- [TASK ITEM]: In the records, each line holding "отображения" must be reported.

(AVAILABLE DATA)

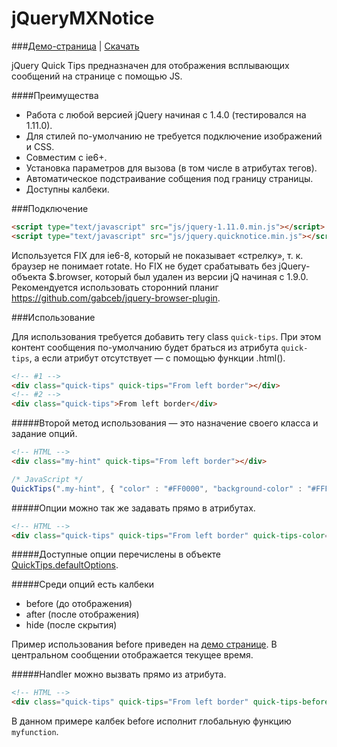 jQueryMXNotice
==============

###[Демо-страница](http://milaxcom.github.io/jQueryQuickTips/demo/) | [Скачать](https://github.com/milaxcom/jQueryQuickTips/archive/gh-pages.zip)

jQuery Quick Tips предназначен для отображения всплывающих сообщений на странице с помощью JS.

####Преимущества
- Работа с любой версией jQuery начиная с 1.4.0 (тестировался на 1.11.0).
- Для стилей по-умолчанию не требуется подключение изображений и CSS.
- Совместим с ie6+.
- Установка параметров для вызова (в том числе в атрибутах тегов).
- Автоматическое подстраивание собщения под границу страницы.
- Доступны калбеки.

###Подключение

```html
<script type="text/javascript" src="js/jquery-1.11.0.min.js"></script>
<script type="text/javascript" src="js/jquery.quicknotice.min.js"></script>
```

Используется FIX для ie6-8, который не показывает «стрелку», т. к. браузер не понимает rotate. Но FIX не будет срабатывать без jQuery-объекта $.browser, который был удален из версии jQ начиная с 1.9.0. Рекомендуется использовать сторонний планиг https://github.com/gabceb/jquery-browser-plugin.

###Использование

Для использования требуется добавить тегу class ```quick-tips```. При этом контент сообщения по-умолчанию будет браться из атрибута ```quick-tips```, а если атрибут отсутствует — с помощью функции .html().

```html
<!-- #1 -->
<div class="quick-tips" quick-tips="From left border"></div>
<!-- #2 -->
<div class="quick-tips">From left border</div>
```

#####Второй метод использования — это назначение своего класса и задание опций.

```html
<!-- HTML -->
<div class="my-hint" quick-tips="From left border"></div>
```

```js
/* JavaScript */
QuickTips(".my-hint", { "color" : "#FF0000", "background-color" : "#FFF" });
```

#####Опции можно так же задавать прямо в атрибутах.
```html
<!-- HTML -->
<div class="quick-tips" quick-tips="From left border" quick-tips-color="#FF0000" quick-tips-background-color="#FFFFFF"></div>
```

#####Доступные опции перечислены в объекте [QuickTips.defaultOptions](https://github.com/milaxcom/jQueryQuickTips/blob/gh-pages/jquery.quicktips.js).

#####Среди опций есть калбеки

- before (до отображения)
- after (после отображения)
- hide (после скрытия)

Пример использования before приведен на [демо странице](http://milaxcom.github.io/jQueryQuickTips/demo/). В центральном сообщении отображается текущее время.

#####Handler можно вызвать прямо из атрибута.
```html
<!-- HTML -->
<div class="quick-tips" quick-tips="From left border" quick-tips-before="myfunction"></div>
```
В данном примере калбек before исполнит глобальную функцию ```myfunction```.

(End AVAILABLE DATA)

- [PROBLEM SOLUTION]:
jQuery Quick Tips предназначен для отображения всплывающих сообщений на странице с помощью JS.
- before (до отображения)
- after (после отображения)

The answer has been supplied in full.